1. Call of Duty: Modern Warfare 3 (Xbox 360, PS3, Wii, PC)** – Activision-Blizzard
2. Just Dance 3 (Wii, Xbox 360, PS3) – Ubisoft
3. Elder Scrolls V: Skyrim (Xbox 360, PS3, PC)** – Bethesda Softworks
4. Battlefield 3 (Xbox 360, PS3, PC)** – Electronic Arts
5. Madden NFL 12 (Xbox 360, PS3, Wii, PSP, PS2)** – Electronic Arts
6. Call of Duty: Black Ops (Xbox 360, PS3, Wii, NDS, PC)** – Activision-Blizzard
7. Batman: Arkham City (Xbox 360, PS3, PC)** – Warner Bros. Interactive
8. Gears of War 3 (Xbox 360)** – Microsoft
9. Just Dance 2 (Wii) – Ubisoft
10. Assassin’s Creed: Revelations (Xbox 360, PS3, PC) – Ubisoft

** Includes CE, GOTY editions, bundles, etc. but not those bundled with hardware.

Modern Warfare 3 had big Hollywood commercials to drive attention to itself…
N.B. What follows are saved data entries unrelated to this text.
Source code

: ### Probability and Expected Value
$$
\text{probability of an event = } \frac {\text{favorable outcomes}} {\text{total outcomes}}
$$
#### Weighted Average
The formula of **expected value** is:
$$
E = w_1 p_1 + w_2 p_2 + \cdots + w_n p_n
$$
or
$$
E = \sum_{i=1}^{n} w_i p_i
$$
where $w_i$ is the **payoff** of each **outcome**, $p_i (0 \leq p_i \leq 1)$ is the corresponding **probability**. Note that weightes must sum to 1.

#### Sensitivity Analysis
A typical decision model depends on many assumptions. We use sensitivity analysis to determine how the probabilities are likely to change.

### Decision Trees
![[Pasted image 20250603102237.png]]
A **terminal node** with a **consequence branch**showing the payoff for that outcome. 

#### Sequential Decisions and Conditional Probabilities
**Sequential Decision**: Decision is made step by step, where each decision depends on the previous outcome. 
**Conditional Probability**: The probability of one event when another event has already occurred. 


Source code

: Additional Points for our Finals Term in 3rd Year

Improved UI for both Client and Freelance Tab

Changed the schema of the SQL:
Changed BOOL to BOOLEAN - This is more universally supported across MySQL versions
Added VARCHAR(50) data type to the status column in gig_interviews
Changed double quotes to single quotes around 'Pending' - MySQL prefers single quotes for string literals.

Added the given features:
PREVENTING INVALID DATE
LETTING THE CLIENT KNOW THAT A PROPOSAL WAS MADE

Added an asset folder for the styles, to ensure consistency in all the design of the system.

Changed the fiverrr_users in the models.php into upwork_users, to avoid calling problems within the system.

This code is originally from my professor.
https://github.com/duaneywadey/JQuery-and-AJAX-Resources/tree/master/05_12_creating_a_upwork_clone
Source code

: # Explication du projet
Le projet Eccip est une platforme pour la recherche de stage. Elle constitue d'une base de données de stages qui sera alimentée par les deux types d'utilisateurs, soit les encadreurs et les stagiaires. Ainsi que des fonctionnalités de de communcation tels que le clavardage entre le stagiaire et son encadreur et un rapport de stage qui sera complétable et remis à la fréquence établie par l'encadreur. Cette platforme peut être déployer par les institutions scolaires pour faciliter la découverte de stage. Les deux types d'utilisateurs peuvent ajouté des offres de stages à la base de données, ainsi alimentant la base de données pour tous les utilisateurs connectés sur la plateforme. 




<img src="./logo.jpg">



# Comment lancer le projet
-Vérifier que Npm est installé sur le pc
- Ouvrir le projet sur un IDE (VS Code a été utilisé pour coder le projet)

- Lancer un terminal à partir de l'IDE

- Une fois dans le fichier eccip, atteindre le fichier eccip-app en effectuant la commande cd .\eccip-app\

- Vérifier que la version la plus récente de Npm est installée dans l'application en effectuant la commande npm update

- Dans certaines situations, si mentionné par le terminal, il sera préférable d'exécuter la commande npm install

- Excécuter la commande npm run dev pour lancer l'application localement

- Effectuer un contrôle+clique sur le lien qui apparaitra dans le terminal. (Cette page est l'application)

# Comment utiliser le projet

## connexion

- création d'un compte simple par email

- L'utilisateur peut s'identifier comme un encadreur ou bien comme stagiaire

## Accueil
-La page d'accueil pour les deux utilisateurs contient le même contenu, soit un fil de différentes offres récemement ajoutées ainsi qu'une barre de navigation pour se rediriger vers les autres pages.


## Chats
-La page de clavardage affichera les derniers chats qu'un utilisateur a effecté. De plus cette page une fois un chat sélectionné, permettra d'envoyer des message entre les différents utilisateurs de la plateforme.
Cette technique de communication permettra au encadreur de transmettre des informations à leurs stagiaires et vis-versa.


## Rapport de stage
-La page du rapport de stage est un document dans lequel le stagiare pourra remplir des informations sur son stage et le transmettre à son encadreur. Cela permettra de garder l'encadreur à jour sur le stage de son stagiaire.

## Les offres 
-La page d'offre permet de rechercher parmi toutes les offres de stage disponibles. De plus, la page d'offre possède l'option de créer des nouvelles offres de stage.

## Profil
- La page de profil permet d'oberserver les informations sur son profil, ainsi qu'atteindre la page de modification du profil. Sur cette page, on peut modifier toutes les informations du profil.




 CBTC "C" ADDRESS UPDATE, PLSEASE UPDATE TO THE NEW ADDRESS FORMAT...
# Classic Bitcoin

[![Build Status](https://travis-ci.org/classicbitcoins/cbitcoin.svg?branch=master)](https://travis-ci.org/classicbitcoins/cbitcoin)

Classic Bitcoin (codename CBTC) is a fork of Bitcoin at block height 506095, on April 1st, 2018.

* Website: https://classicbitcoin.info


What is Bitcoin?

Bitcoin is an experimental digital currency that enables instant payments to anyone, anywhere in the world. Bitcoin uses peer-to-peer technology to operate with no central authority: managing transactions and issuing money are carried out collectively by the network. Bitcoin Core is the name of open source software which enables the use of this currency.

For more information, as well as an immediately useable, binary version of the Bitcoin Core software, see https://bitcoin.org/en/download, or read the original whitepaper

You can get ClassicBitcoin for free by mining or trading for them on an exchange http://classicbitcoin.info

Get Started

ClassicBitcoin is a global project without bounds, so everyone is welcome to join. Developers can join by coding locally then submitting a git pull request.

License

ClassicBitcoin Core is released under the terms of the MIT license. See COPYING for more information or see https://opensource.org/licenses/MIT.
The details reported by the NPD:

The preliminary estimate for total consumer spend on gaming content via all monetization methods, including new physical video and PC games, used games, game rentals, subscriptions, digital full-game downloads, social network games, downloadable content, and mobile games, is between $16.3 to $16.6 billion. This total consumer spend on games content in 2011, which includes both physical and digital formats, represents sales that are down approximately 2 percent when compared to 2010.

Based on this estimate, spending on new physical content at retail continues to account for the majority of the total consumer spend on games content. U.S. retail sales of new physical video game content, which includes portable, console and PC game software, generated revenues of $9.3 billion, an 8 percent decline over the $10.1 billion generated in 2010.
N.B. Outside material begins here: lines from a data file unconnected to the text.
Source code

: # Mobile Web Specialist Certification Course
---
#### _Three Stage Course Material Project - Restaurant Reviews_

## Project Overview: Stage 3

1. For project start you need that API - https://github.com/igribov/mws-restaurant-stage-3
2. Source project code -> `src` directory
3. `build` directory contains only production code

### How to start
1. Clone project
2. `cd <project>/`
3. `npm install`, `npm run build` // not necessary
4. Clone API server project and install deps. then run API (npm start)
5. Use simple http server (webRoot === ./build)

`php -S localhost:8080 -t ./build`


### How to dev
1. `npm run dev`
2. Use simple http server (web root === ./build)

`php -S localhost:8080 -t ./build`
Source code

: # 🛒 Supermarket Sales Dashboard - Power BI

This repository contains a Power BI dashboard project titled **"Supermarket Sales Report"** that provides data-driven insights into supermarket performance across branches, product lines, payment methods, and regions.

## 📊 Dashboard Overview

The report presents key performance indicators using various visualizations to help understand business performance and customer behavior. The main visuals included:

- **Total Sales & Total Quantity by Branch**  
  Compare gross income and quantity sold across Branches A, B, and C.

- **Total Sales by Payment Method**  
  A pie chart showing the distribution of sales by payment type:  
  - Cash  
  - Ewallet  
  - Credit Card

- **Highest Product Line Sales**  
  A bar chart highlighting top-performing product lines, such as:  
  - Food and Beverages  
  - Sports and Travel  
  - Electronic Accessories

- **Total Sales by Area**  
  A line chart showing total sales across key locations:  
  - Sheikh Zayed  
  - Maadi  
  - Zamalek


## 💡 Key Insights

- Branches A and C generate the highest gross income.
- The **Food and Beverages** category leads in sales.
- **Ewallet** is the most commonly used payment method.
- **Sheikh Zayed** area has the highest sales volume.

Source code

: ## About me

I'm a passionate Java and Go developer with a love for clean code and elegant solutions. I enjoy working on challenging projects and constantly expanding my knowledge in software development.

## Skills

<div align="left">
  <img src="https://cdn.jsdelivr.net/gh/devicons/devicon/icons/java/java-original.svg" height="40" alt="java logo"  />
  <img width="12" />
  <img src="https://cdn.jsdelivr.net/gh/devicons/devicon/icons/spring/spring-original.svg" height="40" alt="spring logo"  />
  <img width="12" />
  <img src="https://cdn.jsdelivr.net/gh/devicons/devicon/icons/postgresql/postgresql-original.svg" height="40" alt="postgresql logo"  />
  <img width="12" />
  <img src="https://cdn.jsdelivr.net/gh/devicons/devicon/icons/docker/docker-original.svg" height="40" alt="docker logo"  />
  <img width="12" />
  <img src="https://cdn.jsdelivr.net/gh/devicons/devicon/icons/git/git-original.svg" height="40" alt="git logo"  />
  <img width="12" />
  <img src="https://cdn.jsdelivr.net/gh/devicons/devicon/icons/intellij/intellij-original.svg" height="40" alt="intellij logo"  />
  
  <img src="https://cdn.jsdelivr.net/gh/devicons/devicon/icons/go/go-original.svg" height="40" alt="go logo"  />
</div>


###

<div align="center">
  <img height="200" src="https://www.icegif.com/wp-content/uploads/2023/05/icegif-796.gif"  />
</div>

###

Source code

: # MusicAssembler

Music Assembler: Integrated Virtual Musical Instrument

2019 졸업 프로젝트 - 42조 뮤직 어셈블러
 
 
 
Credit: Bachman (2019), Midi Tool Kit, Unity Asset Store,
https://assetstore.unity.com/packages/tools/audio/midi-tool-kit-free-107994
Bright spots came from HD console software sales, which were up 9 percent in 2011, as well as increases in the consumer spend on used games sales, full-game digital downloads and downloadable content, and mobile gaming apps, which partially offset declines in the other areas of consumer spend on content.

“Overall industry results are not entirely surprising given that we are on the back end of the current console lifecycle, combined with the continued digital evolution of gaming. Core gamers continue to be engaged and spend on established franchises across both the digital and physical format using multiple devices for different gaming occasions,” said Anita Frazier, industry analyst, The NPD Group.

“Our overall estimate of the market continues to point toward the increased imperative for deeper visibility into digital distribution than is available today, not only in the U.S. but globally. This is the goal of our partnership with EEDAR, and central to our discussions with publishers and others in the gaming community,” said David McQuillan, president, Games at The NPD Group. – Via NeoGaf

Is the Top 10 games what you expected?